# Recitation 4

## SQL Pt 2

### Review: intro to SQL

SQL (**S**tructured **Q**uerying **L**anguage) is a domain-specific language used to manage and query data. Data is stored in tables. For example, here is a table called **customer** that stores my company's customer records.

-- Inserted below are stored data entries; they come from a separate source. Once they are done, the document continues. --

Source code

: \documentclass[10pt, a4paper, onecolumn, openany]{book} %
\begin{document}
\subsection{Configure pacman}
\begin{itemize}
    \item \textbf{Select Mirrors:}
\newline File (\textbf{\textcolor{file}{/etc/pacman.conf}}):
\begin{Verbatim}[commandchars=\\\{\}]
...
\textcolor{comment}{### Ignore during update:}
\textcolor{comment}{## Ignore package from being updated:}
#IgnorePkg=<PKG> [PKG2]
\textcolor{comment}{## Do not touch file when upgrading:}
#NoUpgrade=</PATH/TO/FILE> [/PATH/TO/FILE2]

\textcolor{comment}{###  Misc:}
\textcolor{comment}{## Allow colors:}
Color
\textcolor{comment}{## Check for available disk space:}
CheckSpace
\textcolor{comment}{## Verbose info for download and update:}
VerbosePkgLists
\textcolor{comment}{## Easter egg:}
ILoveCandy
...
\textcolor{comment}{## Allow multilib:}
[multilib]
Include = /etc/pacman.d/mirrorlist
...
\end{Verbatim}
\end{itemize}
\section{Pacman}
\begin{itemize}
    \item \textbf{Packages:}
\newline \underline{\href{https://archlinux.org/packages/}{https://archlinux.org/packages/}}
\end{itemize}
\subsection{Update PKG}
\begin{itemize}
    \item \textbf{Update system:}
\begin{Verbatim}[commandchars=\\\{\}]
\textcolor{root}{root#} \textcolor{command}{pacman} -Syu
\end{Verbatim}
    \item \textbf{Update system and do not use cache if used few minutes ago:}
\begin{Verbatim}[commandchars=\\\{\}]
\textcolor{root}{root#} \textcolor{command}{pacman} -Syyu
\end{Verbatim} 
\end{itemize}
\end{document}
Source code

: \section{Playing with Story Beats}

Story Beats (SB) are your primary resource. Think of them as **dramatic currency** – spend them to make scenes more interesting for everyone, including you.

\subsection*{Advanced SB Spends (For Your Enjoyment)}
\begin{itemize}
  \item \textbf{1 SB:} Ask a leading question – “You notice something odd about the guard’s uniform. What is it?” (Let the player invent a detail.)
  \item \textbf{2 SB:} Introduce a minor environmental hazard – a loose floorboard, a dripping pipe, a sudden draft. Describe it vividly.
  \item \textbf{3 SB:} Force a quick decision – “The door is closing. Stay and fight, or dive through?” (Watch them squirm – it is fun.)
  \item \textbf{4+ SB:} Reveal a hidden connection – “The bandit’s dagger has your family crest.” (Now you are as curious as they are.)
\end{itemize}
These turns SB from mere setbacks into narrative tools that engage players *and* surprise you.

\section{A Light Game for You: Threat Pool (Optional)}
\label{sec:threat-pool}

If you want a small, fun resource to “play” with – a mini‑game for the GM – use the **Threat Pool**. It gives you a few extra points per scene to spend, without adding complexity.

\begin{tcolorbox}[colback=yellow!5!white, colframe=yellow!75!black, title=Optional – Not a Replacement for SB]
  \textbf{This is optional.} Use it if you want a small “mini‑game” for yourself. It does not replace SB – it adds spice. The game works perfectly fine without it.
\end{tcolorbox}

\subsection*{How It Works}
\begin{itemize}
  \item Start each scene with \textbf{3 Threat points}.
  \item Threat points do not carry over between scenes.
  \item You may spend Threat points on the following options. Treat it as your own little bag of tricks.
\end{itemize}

| id | name | address | city | postal_code | country |
| --- | --- | --- | --- | --- | --- |
| 1 | Maria Anders | Obere Str. 57 | Berlin | 12209 | Germany |
| 2 | Ana Trujillo | Avda. de la Constitución 2222 | Mexico City | 05021 | Mexico |
| 3 | Antonio Moreno | Mataderos 2312 |	Mexico City | 05023	| Mexico |
| 4 | Thomas Hardy | 120 Hanover Sq. | London | WA1 1DP | UK |
| 5 | Christina Berglund | Berguvsvägen 8 | Luleå | S-958 22 | Sweden |

Each table is defined by its name (**customer**) and its columns (**id**, **name**, **address**, **city**, etc). Each table is populated by rows, each of which represents a data record and maps each of the table's columns to values.

Given a database consisting of one or more tables, SQL makes it easy for me to ask questions about my data. 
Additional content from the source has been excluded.